Functional Neurological Disorder Awareness Day UK 25th March 2021


News provided by FND Dimensions on Thursday 18th Mar 2021



Functional Neurological Disorder Awareness Day UK 25th March 2021

#Voices4FND

We invite everyone to be involved in raising FND Awareness on the 25th March 2021, from sharing your ‘lived experience’ of ‘Functional Neurological Disorders’, to showing your support for the cause and joining in our shared #Voices4FND

Given we are still in lockdown, we will again be focusing our efforts in raising awareness across social media sites and also getting our service users engaged in activities such as sharing experiences and also their creativity, highlighting that they are more than disability in our theme this year of a ‘GREAT DAY IN’. You are welcome to join us in any way you can!

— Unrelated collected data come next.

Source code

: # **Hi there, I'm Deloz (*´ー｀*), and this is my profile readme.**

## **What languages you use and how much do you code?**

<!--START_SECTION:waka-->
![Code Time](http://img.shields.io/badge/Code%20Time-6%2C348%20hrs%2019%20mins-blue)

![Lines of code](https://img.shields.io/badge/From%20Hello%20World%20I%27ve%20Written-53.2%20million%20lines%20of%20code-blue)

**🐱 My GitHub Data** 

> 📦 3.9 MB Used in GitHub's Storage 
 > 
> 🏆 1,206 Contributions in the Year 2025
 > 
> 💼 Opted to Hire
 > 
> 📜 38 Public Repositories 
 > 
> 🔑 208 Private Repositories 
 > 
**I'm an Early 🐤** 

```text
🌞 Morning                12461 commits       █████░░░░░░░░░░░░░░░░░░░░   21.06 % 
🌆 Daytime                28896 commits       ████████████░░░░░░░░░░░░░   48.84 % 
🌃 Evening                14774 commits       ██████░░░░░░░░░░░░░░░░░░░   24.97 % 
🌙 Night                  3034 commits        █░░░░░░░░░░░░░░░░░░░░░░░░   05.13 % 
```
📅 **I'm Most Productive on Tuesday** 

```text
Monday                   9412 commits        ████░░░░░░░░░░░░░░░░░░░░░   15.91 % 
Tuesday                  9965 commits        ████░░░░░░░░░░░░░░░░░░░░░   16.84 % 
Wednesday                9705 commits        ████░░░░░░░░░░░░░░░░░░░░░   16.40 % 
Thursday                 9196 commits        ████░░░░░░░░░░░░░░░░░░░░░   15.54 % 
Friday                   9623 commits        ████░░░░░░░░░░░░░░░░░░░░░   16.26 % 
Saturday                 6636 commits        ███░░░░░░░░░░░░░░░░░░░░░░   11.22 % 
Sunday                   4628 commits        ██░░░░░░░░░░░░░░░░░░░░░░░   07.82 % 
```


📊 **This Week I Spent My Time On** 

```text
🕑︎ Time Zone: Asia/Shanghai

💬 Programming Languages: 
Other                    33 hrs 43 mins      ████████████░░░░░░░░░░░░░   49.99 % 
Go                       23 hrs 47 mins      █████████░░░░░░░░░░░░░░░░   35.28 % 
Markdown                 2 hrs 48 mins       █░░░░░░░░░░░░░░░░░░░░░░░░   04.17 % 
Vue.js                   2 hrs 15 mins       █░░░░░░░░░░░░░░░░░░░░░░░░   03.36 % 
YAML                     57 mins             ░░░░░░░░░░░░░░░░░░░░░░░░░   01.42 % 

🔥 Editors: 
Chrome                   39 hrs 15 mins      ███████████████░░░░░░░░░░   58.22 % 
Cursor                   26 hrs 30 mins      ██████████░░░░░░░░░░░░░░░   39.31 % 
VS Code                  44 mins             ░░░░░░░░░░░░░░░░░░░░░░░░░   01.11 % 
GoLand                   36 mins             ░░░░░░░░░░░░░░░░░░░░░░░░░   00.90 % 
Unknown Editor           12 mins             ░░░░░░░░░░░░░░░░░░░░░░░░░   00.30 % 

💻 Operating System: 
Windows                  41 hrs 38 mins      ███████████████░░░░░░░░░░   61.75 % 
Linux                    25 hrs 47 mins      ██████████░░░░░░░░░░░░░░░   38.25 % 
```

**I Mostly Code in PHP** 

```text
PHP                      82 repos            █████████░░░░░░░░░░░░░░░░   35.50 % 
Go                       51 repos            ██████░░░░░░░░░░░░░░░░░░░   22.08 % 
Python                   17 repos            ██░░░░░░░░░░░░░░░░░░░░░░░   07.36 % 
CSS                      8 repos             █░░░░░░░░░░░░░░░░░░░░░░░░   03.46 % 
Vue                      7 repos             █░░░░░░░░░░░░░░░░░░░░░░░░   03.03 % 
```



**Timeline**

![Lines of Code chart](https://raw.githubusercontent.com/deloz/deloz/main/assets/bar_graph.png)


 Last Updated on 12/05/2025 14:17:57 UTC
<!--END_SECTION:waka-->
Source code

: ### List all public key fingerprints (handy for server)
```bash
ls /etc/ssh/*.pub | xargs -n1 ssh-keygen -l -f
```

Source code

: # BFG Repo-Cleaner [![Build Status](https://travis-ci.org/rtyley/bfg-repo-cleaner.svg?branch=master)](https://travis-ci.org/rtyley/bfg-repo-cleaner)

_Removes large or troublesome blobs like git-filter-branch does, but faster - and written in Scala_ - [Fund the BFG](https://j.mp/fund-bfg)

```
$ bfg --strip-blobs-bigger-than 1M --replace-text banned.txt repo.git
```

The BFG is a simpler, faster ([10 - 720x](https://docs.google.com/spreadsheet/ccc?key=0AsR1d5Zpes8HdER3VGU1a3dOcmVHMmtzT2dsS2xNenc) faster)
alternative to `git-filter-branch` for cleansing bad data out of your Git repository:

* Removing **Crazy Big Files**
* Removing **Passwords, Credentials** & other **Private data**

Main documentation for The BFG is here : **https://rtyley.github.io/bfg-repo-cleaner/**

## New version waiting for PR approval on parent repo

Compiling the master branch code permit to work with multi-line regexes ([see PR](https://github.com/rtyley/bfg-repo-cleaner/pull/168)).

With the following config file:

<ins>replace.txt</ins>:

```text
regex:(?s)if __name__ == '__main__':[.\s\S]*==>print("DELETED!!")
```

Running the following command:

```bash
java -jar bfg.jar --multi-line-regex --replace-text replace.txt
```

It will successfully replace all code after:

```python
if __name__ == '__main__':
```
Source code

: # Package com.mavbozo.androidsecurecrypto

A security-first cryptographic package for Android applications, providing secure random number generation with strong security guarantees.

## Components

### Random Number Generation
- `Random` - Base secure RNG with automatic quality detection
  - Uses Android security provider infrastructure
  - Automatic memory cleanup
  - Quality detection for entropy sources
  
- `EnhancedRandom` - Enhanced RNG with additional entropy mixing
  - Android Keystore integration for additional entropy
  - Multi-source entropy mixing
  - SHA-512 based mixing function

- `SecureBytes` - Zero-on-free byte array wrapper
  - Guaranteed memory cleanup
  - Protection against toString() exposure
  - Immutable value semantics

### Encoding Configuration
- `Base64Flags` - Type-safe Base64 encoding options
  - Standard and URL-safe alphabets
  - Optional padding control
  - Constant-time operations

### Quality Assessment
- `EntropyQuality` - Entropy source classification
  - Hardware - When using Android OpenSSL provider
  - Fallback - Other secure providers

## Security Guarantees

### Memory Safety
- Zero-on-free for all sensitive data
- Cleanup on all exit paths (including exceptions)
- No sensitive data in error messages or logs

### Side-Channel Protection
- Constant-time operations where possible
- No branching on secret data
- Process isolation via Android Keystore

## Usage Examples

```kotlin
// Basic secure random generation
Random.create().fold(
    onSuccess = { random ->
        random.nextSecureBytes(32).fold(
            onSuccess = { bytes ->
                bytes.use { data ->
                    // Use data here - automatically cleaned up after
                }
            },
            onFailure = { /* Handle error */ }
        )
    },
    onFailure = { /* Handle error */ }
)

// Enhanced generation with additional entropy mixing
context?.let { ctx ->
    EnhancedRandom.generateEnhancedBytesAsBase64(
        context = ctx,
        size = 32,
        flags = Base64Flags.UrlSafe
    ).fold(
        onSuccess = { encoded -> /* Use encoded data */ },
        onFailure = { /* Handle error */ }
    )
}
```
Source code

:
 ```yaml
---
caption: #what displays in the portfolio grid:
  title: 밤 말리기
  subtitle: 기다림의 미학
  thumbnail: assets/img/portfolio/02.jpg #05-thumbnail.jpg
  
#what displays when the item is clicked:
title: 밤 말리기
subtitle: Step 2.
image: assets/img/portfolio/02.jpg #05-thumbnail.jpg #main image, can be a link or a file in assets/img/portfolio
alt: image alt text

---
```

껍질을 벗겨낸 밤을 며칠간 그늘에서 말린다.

The COVID lockdown has affected everyone in some way, but for those with an FND diagnosis and its’ related symptoms, lockdown is often a way of life. Specialist care and services are still poorly lacking, and with your support in helping raise our #Voices4FND we know it will help towards making a difference to hundreds of adults and children who are living with FND in the UK.

“After months of what were for me, symptoms out of the blue, I was finally diagnosed with FND. The biggest shock was my prescription which came in the form of being given a website to go and look at and told don’t worry you’ll get over it.” (1)

Functional Neurological Disorder (FND) presents with motor, sensory and/or cognitive neurological symptoms such as an inability to walk, tremors, paralysis, seizures, involuntary movements, blindness, bowel and/or bladder issues, speech and/or swallowing symptoms, along with pain and severe fatigue.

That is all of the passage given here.